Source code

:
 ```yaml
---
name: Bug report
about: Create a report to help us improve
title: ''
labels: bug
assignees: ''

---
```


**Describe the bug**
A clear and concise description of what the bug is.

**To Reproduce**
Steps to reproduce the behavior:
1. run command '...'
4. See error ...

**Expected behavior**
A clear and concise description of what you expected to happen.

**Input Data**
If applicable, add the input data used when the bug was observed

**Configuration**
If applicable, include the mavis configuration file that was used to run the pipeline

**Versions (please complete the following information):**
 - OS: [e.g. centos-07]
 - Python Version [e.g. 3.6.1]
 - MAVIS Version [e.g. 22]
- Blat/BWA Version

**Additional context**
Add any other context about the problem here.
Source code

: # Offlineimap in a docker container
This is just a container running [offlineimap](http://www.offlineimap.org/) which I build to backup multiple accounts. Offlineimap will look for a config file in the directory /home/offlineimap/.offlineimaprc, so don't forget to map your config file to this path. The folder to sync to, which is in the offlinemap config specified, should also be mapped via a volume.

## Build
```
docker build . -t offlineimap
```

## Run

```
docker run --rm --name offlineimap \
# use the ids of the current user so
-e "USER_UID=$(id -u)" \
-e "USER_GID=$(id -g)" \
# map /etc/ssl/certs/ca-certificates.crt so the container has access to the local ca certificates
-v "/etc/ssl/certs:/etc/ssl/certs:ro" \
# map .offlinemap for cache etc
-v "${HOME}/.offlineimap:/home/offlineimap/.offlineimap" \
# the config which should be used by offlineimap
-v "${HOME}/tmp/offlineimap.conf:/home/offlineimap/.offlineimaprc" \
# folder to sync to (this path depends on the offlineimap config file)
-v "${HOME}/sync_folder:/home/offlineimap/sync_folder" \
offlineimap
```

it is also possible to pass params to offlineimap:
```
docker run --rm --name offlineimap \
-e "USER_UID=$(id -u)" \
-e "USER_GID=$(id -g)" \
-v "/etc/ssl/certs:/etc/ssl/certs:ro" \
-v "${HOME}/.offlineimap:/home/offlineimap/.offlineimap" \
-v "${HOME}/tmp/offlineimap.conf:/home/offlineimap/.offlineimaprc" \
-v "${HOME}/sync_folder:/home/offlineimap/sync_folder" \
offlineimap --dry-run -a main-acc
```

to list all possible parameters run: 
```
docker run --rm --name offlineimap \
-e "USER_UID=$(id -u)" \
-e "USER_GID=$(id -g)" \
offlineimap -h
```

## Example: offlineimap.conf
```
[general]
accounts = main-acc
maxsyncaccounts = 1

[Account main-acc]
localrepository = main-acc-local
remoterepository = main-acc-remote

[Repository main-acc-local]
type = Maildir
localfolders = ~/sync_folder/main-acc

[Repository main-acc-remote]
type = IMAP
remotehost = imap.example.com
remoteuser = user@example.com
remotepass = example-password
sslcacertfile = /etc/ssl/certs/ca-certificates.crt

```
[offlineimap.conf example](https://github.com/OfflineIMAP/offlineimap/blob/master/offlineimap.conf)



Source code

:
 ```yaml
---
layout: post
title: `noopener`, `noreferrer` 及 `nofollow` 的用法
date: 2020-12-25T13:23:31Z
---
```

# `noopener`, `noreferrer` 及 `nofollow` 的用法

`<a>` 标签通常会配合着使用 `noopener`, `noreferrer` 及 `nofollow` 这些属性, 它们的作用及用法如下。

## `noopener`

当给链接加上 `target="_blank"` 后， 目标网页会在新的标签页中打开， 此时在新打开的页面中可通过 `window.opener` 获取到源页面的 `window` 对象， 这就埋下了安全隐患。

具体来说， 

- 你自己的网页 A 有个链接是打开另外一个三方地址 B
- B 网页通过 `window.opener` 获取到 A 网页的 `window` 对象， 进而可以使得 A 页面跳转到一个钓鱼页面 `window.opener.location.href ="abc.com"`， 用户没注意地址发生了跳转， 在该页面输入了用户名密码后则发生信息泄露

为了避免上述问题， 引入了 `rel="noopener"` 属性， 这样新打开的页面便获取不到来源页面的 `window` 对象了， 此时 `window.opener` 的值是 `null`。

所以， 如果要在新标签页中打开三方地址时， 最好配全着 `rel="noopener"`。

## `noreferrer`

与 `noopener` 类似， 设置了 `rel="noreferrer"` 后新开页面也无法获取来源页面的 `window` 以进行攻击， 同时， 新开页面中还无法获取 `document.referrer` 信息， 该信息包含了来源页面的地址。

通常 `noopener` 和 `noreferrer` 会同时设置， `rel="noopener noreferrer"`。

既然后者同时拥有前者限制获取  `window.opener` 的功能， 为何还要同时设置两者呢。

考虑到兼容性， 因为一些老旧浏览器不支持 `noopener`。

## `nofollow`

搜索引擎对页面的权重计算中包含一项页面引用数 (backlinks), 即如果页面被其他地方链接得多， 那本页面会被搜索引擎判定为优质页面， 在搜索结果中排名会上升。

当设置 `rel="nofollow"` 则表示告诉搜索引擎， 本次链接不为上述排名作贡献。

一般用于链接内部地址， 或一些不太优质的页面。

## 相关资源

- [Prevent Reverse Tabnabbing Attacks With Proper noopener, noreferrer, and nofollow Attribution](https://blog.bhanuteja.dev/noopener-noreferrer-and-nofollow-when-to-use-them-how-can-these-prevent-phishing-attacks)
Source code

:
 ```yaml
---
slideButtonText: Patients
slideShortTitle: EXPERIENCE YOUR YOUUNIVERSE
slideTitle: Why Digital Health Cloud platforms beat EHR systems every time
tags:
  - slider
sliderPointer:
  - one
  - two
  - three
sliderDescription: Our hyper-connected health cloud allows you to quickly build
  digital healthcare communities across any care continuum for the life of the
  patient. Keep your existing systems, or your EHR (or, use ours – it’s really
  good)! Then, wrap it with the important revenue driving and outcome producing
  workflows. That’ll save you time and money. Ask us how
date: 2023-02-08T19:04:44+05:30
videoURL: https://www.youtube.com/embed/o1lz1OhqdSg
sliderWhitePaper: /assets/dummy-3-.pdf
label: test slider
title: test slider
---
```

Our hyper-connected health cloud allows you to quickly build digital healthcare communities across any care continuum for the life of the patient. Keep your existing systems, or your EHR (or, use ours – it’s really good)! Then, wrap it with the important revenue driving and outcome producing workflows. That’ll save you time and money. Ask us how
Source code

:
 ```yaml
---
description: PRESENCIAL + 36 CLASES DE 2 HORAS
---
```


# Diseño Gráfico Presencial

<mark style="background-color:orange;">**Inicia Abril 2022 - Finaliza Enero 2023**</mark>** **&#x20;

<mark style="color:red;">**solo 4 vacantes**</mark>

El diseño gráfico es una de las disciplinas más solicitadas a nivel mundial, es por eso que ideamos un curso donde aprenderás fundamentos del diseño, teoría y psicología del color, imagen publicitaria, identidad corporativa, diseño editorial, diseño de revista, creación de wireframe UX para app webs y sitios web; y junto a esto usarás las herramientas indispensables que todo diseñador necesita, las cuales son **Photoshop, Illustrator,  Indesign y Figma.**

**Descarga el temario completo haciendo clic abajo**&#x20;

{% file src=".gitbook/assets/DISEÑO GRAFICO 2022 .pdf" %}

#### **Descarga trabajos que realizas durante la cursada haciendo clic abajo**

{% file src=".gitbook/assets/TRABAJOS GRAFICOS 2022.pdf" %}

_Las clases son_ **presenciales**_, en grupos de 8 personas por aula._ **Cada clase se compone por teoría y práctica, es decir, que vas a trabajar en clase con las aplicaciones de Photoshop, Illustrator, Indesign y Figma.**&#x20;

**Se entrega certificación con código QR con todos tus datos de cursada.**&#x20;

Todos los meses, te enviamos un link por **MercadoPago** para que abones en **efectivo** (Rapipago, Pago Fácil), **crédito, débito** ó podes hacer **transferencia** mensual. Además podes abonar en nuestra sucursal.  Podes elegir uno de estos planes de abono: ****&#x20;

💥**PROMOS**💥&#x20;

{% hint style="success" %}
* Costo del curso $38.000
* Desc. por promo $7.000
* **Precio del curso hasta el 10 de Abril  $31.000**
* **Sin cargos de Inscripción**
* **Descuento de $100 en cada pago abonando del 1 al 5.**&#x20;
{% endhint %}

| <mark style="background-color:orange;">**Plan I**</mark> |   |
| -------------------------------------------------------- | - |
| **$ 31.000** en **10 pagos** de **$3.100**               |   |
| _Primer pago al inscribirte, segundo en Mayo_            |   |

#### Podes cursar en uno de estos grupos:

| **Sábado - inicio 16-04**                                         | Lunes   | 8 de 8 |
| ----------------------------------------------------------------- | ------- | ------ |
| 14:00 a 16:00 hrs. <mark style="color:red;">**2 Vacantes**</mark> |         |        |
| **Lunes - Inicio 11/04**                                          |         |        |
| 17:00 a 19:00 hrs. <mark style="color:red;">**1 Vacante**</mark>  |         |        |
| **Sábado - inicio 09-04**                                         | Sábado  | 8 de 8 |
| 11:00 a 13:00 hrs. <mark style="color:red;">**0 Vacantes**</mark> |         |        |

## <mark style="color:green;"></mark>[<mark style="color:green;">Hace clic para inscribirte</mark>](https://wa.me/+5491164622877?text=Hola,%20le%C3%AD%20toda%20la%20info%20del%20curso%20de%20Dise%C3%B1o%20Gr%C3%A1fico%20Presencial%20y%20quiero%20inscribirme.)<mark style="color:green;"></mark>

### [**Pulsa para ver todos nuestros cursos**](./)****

_Requirement_. Wherever "orange" turns up in the records, copy the whole line.

_Answer box_.
<mark style="background-color:orange;">**Inicia Abril 2022 - Finaliza Enero 2023**</mark>** **&#x20;
| <mark style="background-color:orange;">**Plan I**</mark> |   |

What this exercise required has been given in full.